15mLook for: Water bubbling vigorously, foam rising to the top
02

Reduce heat to low, cover, and gently simmer for 1.5 hours, or until the pork reaches a safe internal temperature of 74C/165F and is starting to become tender. Remove and discard the onion, garlic, and bay leaves from the broth.

1h 30mFeel: Pork cubes yield to pressure from a fork
03

While the pork simmers, heat a dry skillet over medium heat. Briefly toast the dried guajillo and ancho chilies for about 10 seconds per side until fragrant. Do not let them blacken or they will become bitter.

1mLook for: Chilies become slightly pliable and change color slightlyFeel: Aromatic oils release
04

Transfer the toasted chilies to a bowl and cover with boiling water. Let them soak for 15 minutes to rehydrate and soften completely.

15mLook for: Chilies are fully plumped and soft
05

Drain the softened chilies and place them in a blender along with the chopped onion, peeled garlic, Mexican oregano, ground cumin, and a ladleful of the pork cooking broth. Blend on high until a completely smooth puree forms.

2mLook for: A vibrant red, homogeneous paste
06

Pass the blended chili puree through a fine mesh strainer to catch any tough skins or unblended seeds. Discard the solids left in the strainer.

07

Heat the vegetable oil in a skillet over medium-high heat. Carefully pour in the strained chili puree. Fry the sauce for 5 minutes, stirring constantly, until it thickens slightly and deepens in color.

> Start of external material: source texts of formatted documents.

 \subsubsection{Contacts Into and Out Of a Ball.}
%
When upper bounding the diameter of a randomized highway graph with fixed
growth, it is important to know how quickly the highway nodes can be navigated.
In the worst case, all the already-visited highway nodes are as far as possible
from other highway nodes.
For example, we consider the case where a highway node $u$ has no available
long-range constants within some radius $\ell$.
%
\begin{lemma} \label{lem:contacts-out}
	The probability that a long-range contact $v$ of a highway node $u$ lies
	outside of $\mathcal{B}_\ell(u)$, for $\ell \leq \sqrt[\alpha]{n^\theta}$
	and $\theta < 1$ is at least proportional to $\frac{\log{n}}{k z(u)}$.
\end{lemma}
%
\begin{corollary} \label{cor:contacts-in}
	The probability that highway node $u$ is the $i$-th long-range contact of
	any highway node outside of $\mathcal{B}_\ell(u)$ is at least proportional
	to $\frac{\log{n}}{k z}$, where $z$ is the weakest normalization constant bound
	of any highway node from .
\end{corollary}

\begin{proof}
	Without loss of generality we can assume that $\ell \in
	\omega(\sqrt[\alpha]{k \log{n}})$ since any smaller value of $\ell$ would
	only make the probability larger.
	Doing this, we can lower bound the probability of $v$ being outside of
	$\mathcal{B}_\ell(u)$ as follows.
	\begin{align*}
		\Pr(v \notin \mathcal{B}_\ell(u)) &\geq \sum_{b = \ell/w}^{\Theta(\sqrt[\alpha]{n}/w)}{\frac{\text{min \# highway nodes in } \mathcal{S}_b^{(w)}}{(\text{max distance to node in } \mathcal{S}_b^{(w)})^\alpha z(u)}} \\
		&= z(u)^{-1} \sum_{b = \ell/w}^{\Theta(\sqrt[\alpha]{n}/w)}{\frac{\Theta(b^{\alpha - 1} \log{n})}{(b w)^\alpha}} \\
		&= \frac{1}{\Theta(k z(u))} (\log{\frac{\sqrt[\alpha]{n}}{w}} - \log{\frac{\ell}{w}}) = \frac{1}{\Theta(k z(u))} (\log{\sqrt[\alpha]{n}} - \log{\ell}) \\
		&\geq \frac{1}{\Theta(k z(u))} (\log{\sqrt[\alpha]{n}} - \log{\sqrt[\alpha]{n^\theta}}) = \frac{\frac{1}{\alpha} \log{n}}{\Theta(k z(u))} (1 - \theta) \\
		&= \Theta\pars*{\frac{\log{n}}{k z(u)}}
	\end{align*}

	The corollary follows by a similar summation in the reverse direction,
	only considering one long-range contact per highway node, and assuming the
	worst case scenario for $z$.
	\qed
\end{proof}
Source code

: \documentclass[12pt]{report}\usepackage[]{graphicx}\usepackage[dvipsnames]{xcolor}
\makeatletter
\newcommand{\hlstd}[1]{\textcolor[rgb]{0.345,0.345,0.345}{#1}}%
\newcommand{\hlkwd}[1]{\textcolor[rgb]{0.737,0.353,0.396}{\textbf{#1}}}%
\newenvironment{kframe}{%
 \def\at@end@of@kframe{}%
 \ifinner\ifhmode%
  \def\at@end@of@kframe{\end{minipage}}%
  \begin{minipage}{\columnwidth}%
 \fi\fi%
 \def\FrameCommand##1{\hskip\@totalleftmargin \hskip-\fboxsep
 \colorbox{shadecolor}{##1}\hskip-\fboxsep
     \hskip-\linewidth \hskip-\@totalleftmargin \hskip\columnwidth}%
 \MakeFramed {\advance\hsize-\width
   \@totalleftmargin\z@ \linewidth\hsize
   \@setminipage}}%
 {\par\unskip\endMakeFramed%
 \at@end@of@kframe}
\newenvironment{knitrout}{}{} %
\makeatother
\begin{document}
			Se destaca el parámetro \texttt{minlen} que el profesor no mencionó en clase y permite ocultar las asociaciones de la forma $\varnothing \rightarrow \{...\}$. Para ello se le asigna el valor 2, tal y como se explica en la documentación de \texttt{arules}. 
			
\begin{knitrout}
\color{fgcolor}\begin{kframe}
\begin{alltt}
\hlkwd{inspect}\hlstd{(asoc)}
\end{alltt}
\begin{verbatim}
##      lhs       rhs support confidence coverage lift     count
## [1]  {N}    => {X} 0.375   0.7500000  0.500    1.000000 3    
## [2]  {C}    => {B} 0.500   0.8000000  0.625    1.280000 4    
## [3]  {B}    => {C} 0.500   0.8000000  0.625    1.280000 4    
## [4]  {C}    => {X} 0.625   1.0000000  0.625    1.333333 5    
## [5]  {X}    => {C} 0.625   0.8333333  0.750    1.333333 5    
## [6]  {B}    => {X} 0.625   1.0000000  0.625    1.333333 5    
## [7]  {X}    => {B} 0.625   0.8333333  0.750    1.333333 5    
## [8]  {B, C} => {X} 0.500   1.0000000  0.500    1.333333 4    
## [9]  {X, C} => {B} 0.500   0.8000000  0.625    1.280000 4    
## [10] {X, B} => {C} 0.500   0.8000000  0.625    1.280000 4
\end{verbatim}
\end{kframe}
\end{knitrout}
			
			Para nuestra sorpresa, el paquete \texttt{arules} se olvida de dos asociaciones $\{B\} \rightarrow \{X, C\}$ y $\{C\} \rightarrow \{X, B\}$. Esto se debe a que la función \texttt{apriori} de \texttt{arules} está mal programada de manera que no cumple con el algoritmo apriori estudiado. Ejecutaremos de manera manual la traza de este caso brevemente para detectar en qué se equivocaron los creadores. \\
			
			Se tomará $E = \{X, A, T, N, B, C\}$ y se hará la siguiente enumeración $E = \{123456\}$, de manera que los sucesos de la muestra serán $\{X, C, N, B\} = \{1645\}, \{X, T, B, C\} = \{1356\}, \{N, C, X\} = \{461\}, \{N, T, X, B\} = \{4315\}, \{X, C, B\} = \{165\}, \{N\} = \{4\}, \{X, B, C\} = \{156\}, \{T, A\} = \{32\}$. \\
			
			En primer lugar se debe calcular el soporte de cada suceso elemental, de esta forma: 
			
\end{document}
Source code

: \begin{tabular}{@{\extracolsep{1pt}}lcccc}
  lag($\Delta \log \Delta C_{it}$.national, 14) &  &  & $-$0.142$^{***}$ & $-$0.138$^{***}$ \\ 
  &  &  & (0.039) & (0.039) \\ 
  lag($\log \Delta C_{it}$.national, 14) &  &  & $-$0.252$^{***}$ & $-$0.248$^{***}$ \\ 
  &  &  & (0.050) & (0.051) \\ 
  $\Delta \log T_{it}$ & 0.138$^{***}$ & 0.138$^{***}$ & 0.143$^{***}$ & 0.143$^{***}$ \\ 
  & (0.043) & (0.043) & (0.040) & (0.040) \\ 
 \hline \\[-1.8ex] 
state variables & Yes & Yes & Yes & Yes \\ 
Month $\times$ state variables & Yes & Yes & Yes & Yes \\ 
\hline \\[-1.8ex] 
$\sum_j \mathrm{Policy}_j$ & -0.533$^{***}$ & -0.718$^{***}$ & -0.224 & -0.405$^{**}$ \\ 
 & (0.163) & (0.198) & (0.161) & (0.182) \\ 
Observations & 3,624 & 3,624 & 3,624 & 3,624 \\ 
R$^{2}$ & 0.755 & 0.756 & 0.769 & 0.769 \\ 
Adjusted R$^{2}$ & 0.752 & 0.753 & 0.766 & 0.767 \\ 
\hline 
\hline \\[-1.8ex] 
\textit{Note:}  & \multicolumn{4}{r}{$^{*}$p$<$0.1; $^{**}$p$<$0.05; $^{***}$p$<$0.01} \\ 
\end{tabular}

5mLook for: Sauce turns a shade darker red and oil begins to separate slightly at the edges
08

Stir the fried chili puree and the drained hominy into the simmering pork broth. Season generously with salt. Continue to simmer uncovered for 30 minutes to allow the flavors to meld and the pork to become fully fall-apart tender.

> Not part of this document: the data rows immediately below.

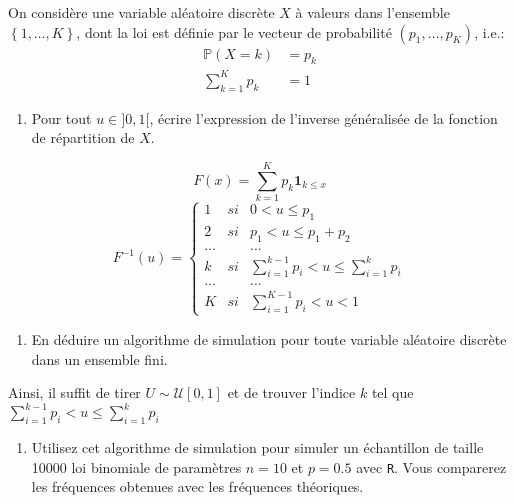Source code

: \documentclass[
]{article}
\providecommand{\tightlist}{%
  \setlength{\itemsep}{0pt}\setlength{\parskip}{0pt}}
\newenvironment{Correction}%
  { \vspace{\baselineskip}\begin{mdframed}[backgroundcolor=my_green]}%
  {\end{mdframed}}
\begin{document}
\label{exo:inv:disc} On considère une variable aléatoire discrète \(X\)
à valeurs dans l'ensemble \(\left\lbrace 1,\dots, K\right\rbrace\), dont
la loi est définie par le vecteur de probabilité \((p_1, \dots, p_K)\),
i.e.: \begin{align}
\mathbb{P}(X = k) &= p_k\\
\sum_{k = 1}^K p_k &= 1
\end{align}

\begin{enumerate}
\def\labelenumi{\arabic{enumi}.}
\tightlist
\item
  Pour tout \(u \in ]0, 1[\), écrire l'expression de l'inverse
  généralisée de la fonction de répartition de \(X\).
\end{enumerate}

\begin{Correction}

$$F(x) = \sum_{k = 1}^{K}p_k\mathbf{1}_{k \leq x}$$
$$F^{-1}(u) = \left\lbrace
\begin{array}{lcr}
1 &si&0 < u \leq p_1\\
2 &si&p_1 < u \leq p_1 + p_2\\
\dots & & \dots\\
k &si &\sum_{i = 1}^{k - 1} p_i < u \leq \sum_{i = 1}^{k} p_i\\
\dots & & \dots\\
K&si& \sum_{i = 1}^{K - 1} p_i < u < 1
\end{array}
\right.$$

\end{Correction}

\begin{enumerate}
\def\labelenumi{\arabic{enumi}.}
\setcounter{enumi}{1}
\tightlist
\item
  En déduire un algorithme de simulation pour toute variable aléatoire
  discrète dans un ensemble fini.
\end{enumerate}

\begin{Correction}

Ainsi, il suffit de tirer $U\sim \mathcal{U}[0, 1]$ et de trouver l'indice $k$ tel que $\sum_{i = 1}^{k - 1} p_i < u \leq \sum_{i = 1}^{k} p_i$

\end{Correction}

\begin{enumerate}
\def\labelenumi{\arabic{enumi}.}
\setcounter{enumi}{2}
\tightlist
\item
  Utilisez cet algorithme de simulation pour simuler un échantillon de
  taille 10000 loi binomiale de paramètres \(n = 10\) et \(p = 0.5\)
  avec \texttt{R}. Vous comparerez les fréquences obtenues avec les
  fréquences théoriques.
\end{enumerate}
\end{document}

30mFeel: Pork shreds effortlessly with a fork, hominy is plump and infused with broth
09

Ladle the hot pozole into wide, deep bowls. Serve immediately alongside individual plates of shredded cabbage, sliced radishes, diced white onion, and lime wedges for guests to customize their bowls.

Chef's Notes

  • Skimming the broth diligently during the first 15 minutes is crucial. This removes coagulated proteins and impurities, resulting in a cleaner, better-tasting final soup.
  • Frying the chili puree (adobo) before adding it to the broth is a traditional technique called sazonar. It cooks out the raw onion flavor and blooms the spices in the hot oil.
  • Mexican oregano has a distinctively citrusy, floral flavor profile compared to Mediterranean oregano. It is highly recommended to seek it out for authentic flavor.
  • For a richer broth, ask your butcher for a cross-cut section of pork trotter or neck bones to simmer alongside the shoulder. Remove them before serving.
  • Do not skip the fresh garnishes. The raw crunch and acidity from the cabbage, radish, and lime provide necessary contrast to the heavy, rich stew.

Storage

Refrigerator: 5 daysFlavors deepen significantly after a day in the fridge. Store garnishes separately.

Freezer: 3 monthsFreeze without fresh garnishes. Hominy may soften slightly upon thawing.

Reheating: Reheat gently on the stovetop over medium heat until simmering.